L&G Re 2, which commenced operations in 2021, is an indirect subsidiary of Legal & General Group Plc (L&G). The ratings reflect the company’s strong balance sheet, characterized by AM Best as very strong, along with adequate operating performance, a limited business profile, and appropriate enterprise risk management.
The ratings also incorporate the strategic importance of L&G Re 2 to the L&G group, particularly in its role in pension risk transfer (PRT) markets outside the UK and the US, and the financial and operational support it receives from its parent company.
The foundation of L&G Re 2’s balance sheet strength is its risk-adjusted capitalization, as measured by Best’s Capital Adequacy Ratio (BCAR). AM Best anticipates this capitalization will be maintained at the strongest level. L&G has invested CA$315 million into L&G Re 2, and further capital injections are expected in the upcoming years to facilitate the company’s business growth.

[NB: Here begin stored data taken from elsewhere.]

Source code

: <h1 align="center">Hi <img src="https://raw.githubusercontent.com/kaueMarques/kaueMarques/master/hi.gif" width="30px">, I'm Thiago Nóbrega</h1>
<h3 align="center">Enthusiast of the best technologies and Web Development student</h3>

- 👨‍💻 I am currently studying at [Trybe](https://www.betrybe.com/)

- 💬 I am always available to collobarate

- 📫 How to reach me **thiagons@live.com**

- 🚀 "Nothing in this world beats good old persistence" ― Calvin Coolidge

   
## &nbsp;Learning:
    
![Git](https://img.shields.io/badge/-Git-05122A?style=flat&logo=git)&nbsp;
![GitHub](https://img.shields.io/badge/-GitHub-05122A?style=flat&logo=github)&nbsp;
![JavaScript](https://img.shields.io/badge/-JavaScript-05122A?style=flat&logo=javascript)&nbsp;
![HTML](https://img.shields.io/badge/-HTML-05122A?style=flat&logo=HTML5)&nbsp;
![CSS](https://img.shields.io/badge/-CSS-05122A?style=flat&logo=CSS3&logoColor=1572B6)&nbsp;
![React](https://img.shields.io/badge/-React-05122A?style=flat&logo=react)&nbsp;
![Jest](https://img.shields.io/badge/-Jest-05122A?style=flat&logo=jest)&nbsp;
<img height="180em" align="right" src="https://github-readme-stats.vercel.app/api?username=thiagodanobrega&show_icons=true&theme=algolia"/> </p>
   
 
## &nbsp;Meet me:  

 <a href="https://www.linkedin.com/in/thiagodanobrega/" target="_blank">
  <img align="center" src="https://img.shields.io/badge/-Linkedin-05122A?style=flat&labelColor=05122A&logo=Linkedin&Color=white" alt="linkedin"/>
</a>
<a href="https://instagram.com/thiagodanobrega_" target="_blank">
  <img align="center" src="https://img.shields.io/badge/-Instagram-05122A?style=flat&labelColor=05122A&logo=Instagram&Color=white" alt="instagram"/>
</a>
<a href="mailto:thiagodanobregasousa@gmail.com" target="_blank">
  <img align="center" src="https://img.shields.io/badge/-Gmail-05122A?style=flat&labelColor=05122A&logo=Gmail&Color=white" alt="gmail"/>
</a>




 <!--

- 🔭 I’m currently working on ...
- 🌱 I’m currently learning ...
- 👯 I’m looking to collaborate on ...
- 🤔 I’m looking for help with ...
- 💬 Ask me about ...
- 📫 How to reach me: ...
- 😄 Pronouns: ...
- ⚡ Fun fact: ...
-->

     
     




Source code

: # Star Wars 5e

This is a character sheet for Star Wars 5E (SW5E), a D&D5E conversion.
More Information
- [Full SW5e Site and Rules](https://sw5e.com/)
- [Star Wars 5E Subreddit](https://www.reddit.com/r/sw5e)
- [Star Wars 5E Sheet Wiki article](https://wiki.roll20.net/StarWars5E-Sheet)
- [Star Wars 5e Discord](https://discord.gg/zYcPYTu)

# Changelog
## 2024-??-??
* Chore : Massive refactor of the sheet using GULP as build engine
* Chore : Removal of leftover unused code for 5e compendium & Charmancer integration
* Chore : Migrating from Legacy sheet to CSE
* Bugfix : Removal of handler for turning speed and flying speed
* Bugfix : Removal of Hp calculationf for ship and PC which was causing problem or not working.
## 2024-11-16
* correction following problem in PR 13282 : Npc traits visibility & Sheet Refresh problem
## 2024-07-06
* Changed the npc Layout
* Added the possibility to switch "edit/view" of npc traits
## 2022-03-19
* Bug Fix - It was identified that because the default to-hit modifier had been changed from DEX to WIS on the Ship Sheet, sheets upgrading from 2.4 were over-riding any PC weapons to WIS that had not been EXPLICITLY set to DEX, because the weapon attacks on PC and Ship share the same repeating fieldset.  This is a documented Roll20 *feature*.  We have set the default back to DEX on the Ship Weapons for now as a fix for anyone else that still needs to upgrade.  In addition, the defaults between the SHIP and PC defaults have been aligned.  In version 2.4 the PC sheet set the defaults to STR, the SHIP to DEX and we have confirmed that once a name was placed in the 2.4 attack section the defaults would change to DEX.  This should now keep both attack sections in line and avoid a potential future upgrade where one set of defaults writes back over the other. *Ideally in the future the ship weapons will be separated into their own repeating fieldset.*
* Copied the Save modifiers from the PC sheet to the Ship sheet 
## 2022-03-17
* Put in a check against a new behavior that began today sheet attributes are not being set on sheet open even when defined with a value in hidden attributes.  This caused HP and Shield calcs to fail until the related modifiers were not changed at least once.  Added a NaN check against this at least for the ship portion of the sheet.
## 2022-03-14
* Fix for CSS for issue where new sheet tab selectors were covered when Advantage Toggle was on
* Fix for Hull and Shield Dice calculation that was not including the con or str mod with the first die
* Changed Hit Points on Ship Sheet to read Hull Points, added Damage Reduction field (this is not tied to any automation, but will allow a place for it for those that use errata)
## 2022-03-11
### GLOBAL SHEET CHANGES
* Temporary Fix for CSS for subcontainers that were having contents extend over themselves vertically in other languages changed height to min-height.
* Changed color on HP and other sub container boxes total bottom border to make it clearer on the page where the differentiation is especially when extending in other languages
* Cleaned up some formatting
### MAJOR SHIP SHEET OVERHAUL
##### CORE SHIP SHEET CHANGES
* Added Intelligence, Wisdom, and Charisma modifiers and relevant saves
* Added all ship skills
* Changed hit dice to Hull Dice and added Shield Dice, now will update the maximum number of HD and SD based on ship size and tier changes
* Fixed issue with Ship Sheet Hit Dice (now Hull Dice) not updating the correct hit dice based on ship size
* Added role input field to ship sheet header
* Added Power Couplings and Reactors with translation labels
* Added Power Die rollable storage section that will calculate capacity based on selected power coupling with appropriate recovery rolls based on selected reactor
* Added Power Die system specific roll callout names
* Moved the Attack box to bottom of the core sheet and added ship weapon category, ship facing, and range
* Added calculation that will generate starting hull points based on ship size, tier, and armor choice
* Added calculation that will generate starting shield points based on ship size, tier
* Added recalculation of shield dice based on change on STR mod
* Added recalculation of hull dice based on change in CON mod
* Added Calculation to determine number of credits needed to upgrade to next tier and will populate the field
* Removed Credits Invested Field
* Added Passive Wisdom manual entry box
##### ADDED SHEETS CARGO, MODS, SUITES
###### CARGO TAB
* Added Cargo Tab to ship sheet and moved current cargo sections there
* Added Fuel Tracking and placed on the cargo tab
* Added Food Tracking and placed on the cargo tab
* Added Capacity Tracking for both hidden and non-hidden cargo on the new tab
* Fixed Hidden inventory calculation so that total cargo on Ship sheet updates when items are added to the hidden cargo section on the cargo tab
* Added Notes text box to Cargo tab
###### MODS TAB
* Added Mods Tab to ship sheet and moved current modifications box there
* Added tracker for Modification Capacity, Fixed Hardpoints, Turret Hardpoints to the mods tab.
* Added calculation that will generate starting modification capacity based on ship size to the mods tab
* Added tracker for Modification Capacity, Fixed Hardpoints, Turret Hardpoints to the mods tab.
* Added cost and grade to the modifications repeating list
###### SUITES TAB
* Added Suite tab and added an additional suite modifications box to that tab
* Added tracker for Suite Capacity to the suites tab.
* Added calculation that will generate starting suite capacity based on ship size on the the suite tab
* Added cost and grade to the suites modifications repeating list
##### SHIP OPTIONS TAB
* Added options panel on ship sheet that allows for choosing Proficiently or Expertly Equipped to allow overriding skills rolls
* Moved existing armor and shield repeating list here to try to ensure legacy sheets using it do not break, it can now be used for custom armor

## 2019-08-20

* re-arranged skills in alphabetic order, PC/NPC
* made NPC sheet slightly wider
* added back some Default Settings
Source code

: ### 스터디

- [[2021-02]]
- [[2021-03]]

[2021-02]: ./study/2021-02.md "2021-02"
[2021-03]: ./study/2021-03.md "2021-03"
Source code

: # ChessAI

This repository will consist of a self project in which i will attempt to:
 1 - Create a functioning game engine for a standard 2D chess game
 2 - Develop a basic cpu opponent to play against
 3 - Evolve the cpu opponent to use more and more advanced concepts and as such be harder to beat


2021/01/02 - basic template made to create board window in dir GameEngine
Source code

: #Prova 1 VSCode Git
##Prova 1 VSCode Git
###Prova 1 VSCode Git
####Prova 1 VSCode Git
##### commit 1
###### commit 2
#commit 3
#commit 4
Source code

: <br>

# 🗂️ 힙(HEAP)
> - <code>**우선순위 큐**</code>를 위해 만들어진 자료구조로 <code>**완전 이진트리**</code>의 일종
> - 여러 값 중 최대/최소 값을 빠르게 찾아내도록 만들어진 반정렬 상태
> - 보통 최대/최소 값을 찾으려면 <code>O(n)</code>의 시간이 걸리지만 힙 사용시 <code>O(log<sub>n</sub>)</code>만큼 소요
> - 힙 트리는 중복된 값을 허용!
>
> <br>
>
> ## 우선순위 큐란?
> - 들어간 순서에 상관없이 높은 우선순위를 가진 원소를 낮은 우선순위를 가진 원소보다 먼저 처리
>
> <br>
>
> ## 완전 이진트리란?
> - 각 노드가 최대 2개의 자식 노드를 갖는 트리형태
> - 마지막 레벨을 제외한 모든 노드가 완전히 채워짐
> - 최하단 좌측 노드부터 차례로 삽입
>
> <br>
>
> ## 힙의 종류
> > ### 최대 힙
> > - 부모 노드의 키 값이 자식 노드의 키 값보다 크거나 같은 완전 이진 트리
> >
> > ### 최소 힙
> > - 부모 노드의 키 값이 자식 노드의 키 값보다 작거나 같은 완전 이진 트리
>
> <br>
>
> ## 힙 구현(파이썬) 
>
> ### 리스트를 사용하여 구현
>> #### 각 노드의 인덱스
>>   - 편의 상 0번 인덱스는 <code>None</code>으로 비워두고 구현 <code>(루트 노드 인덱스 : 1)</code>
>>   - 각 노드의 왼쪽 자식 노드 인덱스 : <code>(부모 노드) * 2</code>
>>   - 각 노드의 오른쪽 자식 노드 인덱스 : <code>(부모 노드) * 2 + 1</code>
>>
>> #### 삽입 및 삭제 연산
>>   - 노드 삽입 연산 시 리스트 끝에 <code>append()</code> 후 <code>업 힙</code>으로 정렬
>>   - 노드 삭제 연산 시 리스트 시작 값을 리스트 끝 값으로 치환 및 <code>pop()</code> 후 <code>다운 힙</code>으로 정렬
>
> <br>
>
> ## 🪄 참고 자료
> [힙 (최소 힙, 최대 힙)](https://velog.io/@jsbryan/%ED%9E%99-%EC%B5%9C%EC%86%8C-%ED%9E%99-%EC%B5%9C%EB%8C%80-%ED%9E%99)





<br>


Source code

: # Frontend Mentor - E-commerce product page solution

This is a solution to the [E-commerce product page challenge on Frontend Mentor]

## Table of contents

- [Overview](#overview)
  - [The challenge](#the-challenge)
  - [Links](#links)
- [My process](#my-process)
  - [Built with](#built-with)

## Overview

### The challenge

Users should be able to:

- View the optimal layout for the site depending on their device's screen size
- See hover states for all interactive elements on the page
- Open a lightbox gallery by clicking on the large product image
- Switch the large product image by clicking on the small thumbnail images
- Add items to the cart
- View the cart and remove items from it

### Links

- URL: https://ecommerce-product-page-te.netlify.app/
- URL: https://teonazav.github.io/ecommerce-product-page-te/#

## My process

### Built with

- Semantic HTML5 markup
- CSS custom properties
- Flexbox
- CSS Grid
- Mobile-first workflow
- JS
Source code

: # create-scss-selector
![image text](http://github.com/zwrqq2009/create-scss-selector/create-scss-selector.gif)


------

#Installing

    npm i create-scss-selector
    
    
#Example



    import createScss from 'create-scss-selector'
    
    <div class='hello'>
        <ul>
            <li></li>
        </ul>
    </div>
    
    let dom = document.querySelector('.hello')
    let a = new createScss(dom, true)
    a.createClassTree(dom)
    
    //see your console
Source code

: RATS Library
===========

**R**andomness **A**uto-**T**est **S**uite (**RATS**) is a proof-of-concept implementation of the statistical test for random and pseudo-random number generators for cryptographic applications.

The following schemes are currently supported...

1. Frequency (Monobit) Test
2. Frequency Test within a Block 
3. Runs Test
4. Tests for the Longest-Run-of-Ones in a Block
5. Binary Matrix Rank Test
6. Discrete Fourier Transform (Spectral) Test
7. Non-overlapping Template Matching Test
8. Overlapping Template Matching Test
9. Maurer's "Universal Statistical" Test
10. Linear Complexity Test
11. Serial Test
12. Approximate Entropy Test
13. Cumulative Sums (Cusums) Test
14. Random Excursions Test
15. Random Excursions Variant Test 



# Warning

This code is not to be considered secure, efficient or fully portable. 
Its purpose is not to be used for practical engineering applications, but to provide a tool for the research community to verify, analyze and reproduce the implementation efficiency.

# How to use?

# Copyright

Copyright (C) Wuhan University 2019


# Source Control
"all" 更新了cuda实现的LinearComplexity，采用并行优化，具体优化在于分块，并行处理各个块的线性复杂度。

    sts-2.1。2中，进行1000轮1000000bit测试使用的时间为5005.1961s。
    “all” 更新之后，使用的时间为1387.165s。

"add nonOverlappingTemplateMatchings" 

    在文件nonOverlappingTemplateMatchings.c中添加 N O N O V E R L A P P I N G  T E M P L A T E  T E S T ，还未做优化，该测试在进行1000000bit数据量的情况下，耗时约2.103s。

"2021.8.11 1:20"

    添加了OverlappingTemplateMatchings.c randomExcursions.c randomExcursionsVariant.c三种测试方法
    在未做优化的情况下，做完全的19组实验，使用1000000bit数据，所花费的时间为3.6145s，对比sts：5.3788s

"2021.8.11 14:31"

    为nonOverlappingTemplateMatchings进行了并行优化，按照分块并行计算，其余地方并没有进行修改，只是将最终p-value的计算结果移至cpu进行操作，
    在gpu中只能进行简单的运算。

As a relatively new entity, L&G Re 2 is viewed by AM Best as a startup operation. Its adequate operating performance assessment considers the company’s capability to implement its business plan effectively. AM Best forecasts that L&G Re 2 will gradually build a profitable portfolio of Canadian PRT business in the medium term.
L&G Re 2 is poised to leverage L&G’s extensive experience and expertise in the PRT sector, as well as benefit from the group’s established investment platforms and risk management oversight.